I haven't used Win 8 in any way, not even a Windows Phone device, though I am slated for "training" tomorrow morning. So, just getting that out of the way, because there may be some specifics I'm not aware of... Yet.
Being kind of an enthusiast psychologist/sociologist, I see something of a pattern with Windows releases. Essentially the bigger the changes from the previous version, the more the initial resistance to the release. You can go all the way back to Windows 95, 17 years ago, which adopted the look and feel that was to be used for the next 17 years through Windows 8's "classic" mode. There was a fair amount of resistance to Windows95 because it was a pretty radical departure from the old Windows 1.x-3.x Program Manager interface. Fast forward to XP, and everyone was moved from the old DOS based version of Windows to the much more robust and modern NT platform... Suddenly everyone had to come to grips with user accounts, permissions, driver support was rather poor, the OS actually enforced rules about directly accessing hardware by programs and so quite a few programs wouldn't work (mostly games), integrated chipsets at the time couldn't handle the Luna skinning system very well. Now fast forward again to Windows 8, and you have another rather radical departure from established convention, with the predictable resistance to it.

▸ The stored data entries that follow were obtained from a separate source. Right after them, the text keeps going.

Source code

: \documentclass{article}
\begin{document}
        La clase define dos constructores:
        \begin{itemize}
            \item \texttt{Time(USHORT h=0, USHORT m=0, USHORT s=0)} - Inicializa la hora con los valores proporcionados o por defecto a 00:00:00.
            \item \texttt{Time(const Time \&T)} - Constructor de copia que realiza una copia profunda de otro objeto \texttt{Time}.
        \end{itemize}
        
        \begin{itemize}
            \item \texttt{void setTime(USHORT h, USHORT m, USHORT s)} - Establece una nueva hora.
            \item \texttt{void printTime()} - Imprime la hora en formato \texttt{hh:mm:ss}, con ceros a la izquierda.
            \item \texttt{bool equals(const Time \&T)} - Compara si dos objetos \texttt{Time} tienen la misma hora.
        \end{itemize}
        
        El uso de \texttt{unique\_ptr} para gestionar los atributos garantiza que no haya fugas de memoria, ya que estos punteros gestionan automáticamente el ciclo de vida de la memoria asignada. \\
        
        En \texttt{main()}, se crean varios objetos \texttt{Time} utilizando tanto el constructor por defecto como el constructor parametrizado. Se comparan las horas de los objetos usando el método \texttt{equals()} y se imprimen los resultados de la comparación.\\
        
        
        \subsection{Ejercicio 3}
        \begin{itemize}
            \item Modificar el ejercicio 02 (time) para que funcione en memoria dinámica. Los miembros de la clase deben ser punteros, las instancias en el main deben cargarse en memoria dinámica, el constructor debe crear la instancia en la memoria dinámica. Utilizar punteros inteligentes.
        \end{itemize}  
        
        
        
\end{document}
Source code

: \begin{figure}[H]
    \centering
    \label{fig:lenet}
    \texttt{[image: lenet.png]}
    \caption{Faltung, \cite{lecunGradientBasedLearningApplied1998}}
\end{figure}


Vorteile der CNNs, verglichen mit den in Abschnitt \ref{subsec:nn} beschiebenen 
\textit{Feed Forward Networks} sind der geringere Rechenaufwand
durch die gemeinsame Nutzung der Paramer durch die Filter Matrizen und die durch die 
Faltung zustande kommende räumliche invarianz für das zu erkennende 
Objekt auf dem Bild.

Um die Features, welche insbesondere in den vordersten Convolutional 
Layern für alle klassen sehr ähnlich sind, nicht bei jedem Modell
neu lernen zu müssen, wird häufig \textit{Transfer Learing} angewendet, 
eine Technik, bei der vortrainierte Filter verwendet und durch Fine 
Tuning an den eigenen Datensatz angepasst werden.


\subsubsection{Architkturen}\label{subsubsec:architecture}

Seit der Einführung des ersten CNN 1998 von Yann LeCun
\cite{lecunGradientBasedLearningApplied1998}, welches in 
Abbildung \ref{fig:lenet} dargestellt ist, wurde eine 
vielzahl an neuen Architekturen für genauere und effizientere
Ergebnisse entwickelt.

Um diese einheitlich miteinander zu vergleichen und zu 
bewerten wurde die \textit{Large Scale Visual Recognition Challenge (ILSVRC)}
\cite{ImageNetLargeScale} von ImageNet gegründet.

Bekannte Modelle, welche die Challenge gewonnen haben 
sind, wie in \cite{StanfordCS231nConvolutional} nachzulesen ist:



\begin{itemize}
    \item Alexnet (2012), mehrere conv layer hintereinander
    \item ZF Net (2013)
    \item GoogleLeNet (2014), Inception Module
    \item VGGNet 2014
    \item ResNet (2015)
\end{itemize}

Along the way, you can point out how when you boil it down, most of the complaints people had about WinME were "they moved things around." That is the majority of what Vista complaints boil down as well, along with another case where low end hardware being branded as "Vista compatible" was kind of misleading because it really wasn't up to the demands of Vista.
There are a few moves on Microsoft's part I question, like making the Modern UI the default even for desktops. Tablets and cell phones I could see, even making it an option on desktops, but just not making it an option to set the old Windows Explorer desktop as the default. However, at the same time, how much does the average person really use the Windows Explorer desktop as much more than a glorified program launcher? If you can do that with Modern UI, and switch between programs with the same relative ease, then what exactly have you lost aside from the security blanket of the familiar?
Personally, having always been a fan of the old Program Manager style interface compared to the Mac OS style desktop, I'm cautiously optimistic about Modern UI. I think it will need a little refinement for the desktop, but it has potential. At the same time however, I could go off on a large rant about how it seems like Microsoft and Apple are both turning desktops into vastly overpowered tablets rather than seeking to differentiate the two and exploiting the unique strengths of each platform, and the ways in which they might compliment one another. Might still be a little too early to comment on Microsoft, but Apple seems firmly set on the path of iOS being the only platform going forward, like it or not.